Detective Work in the Desert Sands
"Archaeology is a little bit like detective work," says Irene Forstner-Müller, researcher at the Austrian Archaeological Institute at the Austrian Academy of Sciences (OeAW). There is plenty to do in Kom Ombo. The site contains evidence from the prehistoric up to the modern period. Traces of settlement that probably extend back to the early history of Egypt. Evidence of an important city already in the 3rd millennium B.C. Yet also an English fortress dating to 1886. "It is all very exciting", beams Forstner-Müller. At the site located 45 km north of Aswan, excavations have taken place under her directorship since 2017. Forstner-Müller and her team are entering uncharted territory with the project, a collaborative effort with the Egyptian Ministry of Antiquities (MoA): although Kom Ombo is indeed well known for its temple of the Greco-Roman period, the city itself has hardly been studied until now. That is all changing now.
Which significant discoveries have you made until now?
Irene Forstner-Müller: Last year we had unbelievable luck with the location at which we had begun to excavate. We immediately cut into a section there where we were able to understand the transition between the cemeteries that lay outside the city, a type of fortification, and an administrative region inside the city. We were able to date this to the so-called First Intermediate Period, that is, to ca. 2216–2025 B.C. When we laid out a deep section there, to our great surprise we encountered parts of an even older building. It belongs to the Fourth Dynasty, the period of the pharaohs Cheops and Chephren, the builders of the famous pyramids in Giza. We therefore have evidence that Kom Ombo was already a functioning city in the first half of the third millennium B.C.

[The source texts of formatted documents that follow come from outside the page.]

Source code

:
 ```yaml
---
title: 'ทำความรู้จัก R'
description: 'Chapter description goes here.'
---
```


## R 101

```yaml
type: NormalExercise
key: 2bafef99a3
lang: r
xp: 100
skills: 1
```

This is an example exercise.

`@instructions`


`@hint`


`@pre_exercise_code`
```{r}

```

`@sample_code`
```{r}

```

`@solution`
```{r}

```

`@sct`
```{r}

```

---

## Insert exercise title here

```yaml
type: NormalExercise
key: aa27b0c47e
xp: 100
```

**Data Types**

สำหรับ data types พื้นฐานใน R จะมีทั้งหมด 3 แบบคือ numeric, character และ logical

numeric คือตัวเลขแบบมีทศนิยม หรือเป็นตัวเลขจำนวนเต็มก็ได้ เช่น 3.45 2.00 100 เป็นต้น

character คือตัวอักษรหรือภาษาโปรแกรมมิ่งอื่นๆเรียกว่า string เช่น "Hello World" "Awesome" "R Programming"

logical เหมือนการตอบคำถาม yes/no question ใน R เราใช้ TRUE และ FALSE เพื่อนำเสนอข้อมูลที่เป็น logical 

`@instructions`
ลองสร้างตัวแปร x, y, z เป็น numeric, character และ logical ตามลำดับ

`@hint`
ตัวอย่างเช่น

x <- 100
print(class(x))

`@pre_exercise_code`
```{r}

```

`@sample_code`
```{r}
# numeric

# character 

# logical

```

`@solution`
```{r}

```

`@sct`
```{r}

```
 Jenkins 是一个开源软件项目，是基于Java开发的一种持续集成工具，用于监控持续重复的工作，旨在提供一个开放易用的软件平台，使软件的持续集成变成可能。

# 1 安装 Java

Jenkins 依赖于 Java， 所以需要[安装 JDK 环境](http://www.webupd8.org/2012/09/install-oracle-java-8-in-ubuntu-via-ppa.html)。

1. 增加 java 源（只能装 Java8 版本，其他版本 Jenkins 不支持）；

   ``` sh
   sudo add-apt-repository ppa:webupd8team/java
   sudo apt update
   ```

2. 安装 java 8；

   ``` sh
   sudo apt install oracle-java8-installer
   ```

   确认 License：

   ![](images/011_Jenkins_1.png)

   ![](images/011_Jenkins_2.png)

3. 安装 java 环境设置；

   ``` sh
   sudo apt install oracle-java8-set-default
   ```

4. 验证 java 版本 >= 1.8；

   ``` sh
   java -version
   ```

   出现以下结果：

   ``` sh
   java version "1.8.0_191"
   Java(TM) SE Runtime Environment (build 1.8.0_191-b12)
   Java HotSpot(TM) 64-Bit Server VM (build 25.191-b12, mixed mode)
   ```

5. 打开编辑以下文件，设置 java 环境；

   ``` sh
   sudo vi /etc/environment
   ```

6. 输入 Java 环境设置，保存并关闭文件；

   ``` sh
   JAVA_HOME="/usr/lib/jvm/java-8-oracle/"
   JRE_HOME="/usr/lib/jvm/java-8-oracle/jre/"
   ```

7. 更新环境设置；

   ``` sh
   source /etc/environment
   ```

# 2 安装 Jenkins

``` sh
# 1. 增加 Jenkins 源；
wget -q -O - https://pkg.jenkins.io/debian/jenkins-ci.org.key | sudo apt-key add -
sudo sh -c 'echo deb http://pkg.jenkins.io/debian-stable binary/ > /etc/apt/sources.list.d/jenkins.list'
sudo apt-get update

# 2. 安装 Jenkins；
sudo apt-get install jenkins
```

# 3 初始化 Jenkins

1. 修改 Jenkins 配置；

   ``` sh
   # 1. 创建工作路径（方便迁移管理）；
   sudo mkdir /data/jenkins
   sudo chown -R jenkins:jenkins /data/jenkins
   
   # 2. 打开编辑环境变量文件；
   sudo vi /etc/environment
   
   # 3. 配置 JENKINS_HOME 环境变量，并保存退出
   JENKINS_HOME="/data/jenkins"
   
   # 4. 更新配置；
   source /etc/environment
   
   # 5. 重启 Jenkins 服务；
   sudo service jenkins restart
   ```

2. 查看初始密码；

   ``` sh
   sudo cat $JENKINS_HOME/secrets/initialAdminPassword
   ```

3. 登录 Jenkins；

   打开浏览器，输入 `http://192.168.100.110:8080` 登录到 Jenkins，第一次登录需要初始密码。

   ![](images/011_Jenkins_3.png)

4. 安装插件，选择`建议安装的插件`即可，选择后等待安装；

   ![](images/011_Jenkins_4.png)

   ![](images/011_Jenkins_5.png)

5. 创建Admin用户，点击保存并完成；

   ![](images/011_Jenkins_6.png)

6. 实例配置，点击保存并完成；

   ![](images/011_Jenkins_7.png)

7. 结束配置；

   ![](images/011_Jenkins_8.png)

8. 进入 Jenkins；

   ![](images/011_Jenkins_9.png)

How do you know that these buildings represent an administrative region?
Forstner-Müller: We found rooms there with storage objects in which grain was probably stored. In ancient Egypt grain served as currency. From this we could conclude that we are dealing with an administrative centre here. With the excavations in the English fortress it is easier: what is great about this is that the British army documented everything very precisely. Here we know the functions of the rooms and don't have to speculate.
Are there particular highlights amongst the finds?
Forstner-Müller: The highlight of 2018 was a large number of seal impressions. In ancient Egypt, wares were always provided with clay seals in order to identify the owner – or to ensure that nothing was stolen. And we found many seal impressions with names of pharaohs of the Fifth Dynasty. This means that already in the mid-third millennium B.C., there were close connections between Memphis, the residence of the pharaohs at the time, and Kom Ombo.
Has the excavation of the English fortress also brought special finds to light?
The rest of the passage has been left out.